Perhaps the biggest tragedy of all in the Lady in the Lake case is the impact on the Parks's three children, Vanessa, Jeremy and Rachel.

Vanessa Park (now Fisher) has had to endure what must be the unique agony of having two mothers murdered by two father figures.

In 1969, when she was just a year old, her natural mother Christine Price Carol Park's sister - was strangled in 1969 by her father John Rapson. She was swiftly adopted by Carol and Gordon but then when she was eight her new mother disappeared. As we know now, she had been battered to death by her husband.

Vanessa, now 36, has understandably chosen to keep out of the limelight in order not to dwell on her traumatic past. A talented horse whisperer, she takes comfort in being around horses.

Family friends say that "exclusive interviews" with Vanessa that appeared in three national newspapers were in fact cobbled together from statements in court and from others' comments.

"It is very, very hard for a young lady who has lost two mothers to murderers," says her uncle Ivor Price.

What cut deepest during the trial were submissions from Gordon Park's defence suggesting Rapson could have been the man who murdered Carol Park.

"I was disgusted that Park could go down that route, to destroy his daughter, for Vanessa's sake as well as mine, for no reason," complained Mr Price. "The police have never had Rapson in the frame. It was just a get-out to con the jury."

Vanessa was apparently frozen out by the Park family during the trial. Gordon Park testified that Christmas presents from her had gone unopened. He had also refused to talk to her, explaining on the witness stand that this was because she was "talking to Ivor and other people who would like to see me behind bars".

Vanessa testified that she could not remember going to Blackpool in the summer, the crucial trip Park claimed he was on when Carol "disappeared". She also described her father as "strict" and said he would occasionally hit them with a stick.

Yet Jeremy Park, who was six at the time, said he remembered "feeling rejected" because his mother would not come to Blackpool and recalled riding the White Mouse rollercoaster. He failed to recall these details and the entire Blackpool trip in police interviews in 1997.

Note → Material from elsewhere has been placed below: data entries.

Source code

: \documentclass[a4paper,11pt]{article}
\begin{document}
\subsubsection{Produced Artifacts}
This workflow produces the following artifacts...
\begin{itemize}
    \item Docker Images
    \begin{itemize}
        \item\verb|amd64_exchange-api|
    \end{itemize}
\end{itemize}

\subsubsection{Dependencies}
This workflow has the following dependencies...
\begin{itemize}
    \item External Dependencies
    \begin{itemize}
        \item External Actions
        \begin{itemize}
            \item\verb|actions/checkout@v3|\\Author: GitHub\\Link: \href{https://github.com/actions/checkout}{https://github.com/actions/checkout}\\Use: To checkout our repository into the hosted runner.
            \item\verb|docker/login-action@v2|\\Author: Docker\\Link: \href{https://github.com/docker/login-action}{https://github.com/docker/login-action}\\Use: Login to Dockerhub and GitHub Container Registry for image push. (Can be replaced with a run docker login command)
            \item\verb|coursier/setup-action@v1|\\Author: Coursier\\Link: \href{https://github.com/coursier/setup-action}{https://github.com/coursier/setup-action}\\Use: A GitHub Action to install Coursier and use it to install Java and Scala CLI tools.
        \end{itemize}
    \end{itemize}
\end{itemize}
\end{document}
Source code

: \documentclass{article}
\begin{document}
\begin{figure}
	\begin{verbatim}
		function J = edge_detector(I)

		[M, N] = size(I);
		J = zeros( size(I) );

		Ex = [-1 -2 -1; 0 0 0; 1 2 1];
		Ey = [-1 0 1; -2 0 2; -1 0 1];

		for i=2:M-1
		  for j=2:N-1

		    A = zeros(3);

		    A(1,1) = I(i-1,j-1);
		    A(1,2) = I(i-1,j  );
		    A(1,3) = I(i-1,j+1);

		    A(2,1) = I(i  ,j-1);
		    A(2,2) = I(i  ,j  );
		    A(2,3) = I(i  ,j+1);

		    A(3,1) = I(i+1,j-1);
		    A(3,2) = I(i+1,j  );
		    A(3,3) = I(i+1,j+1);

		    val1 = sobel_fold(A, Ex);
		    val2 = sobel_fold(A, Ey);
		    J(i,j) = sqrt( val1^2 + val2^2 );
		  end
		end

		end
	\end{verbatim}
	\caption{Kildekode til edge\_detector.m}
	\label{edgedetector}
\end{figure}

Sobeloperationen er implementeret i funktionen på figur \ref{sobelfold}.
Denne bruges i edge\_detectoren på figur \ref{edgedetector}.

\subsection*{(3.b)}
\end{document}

Jeremy, 34, also said that his "loving father" had never used anything other than his hand to discipline the children even though Gordon Park himself admitted to occasionally using a stick.

Similarly Rachel Park, now Garcia, denied Park had hit them and said "police had put words in her mouth" when she told them they had been lined up and hit with a belt.

One friend recalled Park was extremely tough on the children. He would use an egg timer at meal times, threatening to hit the children if they did not eat up in time. Another said Park knotted up the family's phone because he was fed-up of high phone bills, forcing them to use the phone box in the village.

As the guilty verdict was handed down to their father, Jeremy looked shell-shocked while Rachel sobbed into the shoulder of her husband. What feelings fuelled their grief we cannot know until they feel able to talk about it. Was it the loss of their father to prison or a dawning realisation that he might have lied to them for almost their entire life?

A family friend hoped the three Park siblings might eventually reconcile their differences and support each other.

She said: "It might take five or ten years but they know Vanessa is the big sister. Last year Jeremy said even if Dad goes down we will still keep in contact'."